Indeed, many are surprised to see Nokia’s corporate logo now dominate the Kanata skyline along the city’s technology row.

Wasn’t Nokia the global leader in mobile phones and didn’t it lose that war to Apple’s iPhone and Samsung’s Android devices? Yes and yes.

So clear is the common public perception of Nokia as a designer and maker of handsets, that even now few are aware that half the company’s business has traditionally involved telecommunications networks – the heavy-duty infrastructure that used to be Nortel’s forte.

Six years ago, 64,000 of Nokia’s 124,000 global employees built networks. In 2013, the Finnish firm sold its mobile phone business to Microsoft, the U.S. software giant – which reduced Nokia’s total head count to just 55,000. Now nearly all its workers are in the infrastructure side of the business.

But at least Nokia – unlike Nortel – had a fallback position. The enduring strength of its networking group was no accident.

Even before it was clear the Finns would lose their lead in mobile phones, they set out to acquire critical mass in the business of building networks. After failing to win a bid for Nortel’s wireless products unit in 2009, Nokia shelled out $1.2 billion US the following year for Motorola’s wireless infrastructure business. In 2013, the Finns completed their purchase of Siemens’ telecom gear unit.

Despite the cost of these deals, and major losses prompted by the freefall in mobile phone sales, Nokia still had more than $10 billion US cash on hand last year – and very little debt. This allowed it to make a nearly $17 billion US all-share offer for Alcatel-Lucent – the France-U.S. combo that used to be Nortel’s most direct competitor.
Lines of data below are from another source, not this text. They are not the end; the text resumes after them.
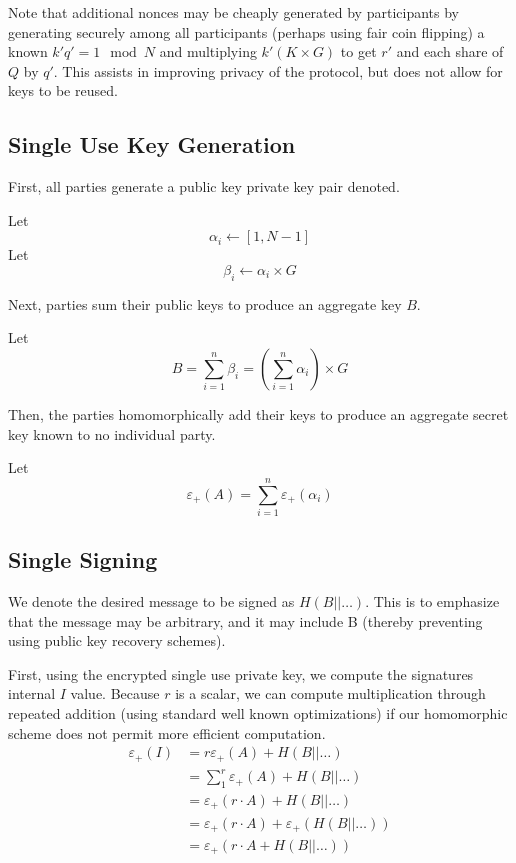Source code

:\documentclass{article}
\newcommand{\addencrypt}{\varepsilon_{+}}
\begin{document}
Note that additional nonces may be cheaply generated by
participants by generating securely among all participants (perhaps using fair
coin flipping) a known $k'q' = 1 \mod N$ and multiplying $k'(K\times G)$ to get
$r'$ and each share of $Q$ by $q'$. This assists in improving privacy of the
protocol, but does not allow for keys to be reused.


\subsection{Single Use Key Generation}

First, all parties generate a public key private key pair denoted.

Let $$\alpha_i \leftarrow [1, N-1]$$
Let $$\beta_i \leftarrow \alpha_i \times G$$

Next, parties sum their public keys to produce an aggregate key $B$.

Let $$ B = \sum\limits_{i = 1}^n \beta_i = \left(\sum\limits_{i=1}^n \alpha_i\right) \times G$$


Then, the parties homomorphically add their keys to produce an aggregate secret
key known to no individual party.

Let $$\addencrypt(A) = \sum\limits_{i=1}^n \addencrypt(\alpha_i)$$

\subsection{Single Signing}

We denote the desired message to be signed as $H(B || \ldots)$. This is to
emphasize that the message may be arbitrary, and it may include B (thereby
preventing using public key recovery schemes).


First, using the encrypted single use private key, we compute the signatures
internal $I$ value. Because $r$ is a scalar, we can compute multiplication
through repeated addition (using standard well known optimizations) if our
homomorphic scheme does not permit  more efficient computation.
\begin{equation*}
    \begin{split}
        \addencrypt(I) & = r\addencrypt(A) + H(B || \ldots) \\
        & = \sum_{1}^r \addencrypt(A) + H(B || \ldots) \\
        & = \addencrypt(r \cdot A) + H(B || \ldots) \\
        &= \addencrypt(r\cdot A) + \addencrypt(H(B || \ldots)) \\
        &= \addencrypt(r\cdot A + H(B || \ldots)) 
    \end{split}
\end{equation*}
\end{document}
The multiple deals mean Nokia has nearly all the pieces of technology it requires to build tomorrow’s networks. They also give the Finns some crucial heft as they prepare to battle China’s flagship telecoms firm Huawei and arch-rival Ericsson – the planet’s No. 1 wireless products company – especially now that Ericsson has formed an alliance with Cisco Systems of California.

Watt so far sees little difference as far as corporate culture goes. The everyday language for both the Finns and the French is English – and both corporations are very demanding when it comes to results.

Watt travels more, thanks to the extra leg from Western Europe to Helsinki. One difference is that when he arrives in Finland his Nokia colleagues will catch him up on National Hockey League games – nearly 40 Finnish players are currently active, including stars Mikko Koivu of the Minnesota Wild and Jussi Jokinen of the Florida Panthers.

“They follow these guys very closely,” Watt laughs. Perhaps as closely as they’ll watch the activities in their newly-acquired Kanata operation.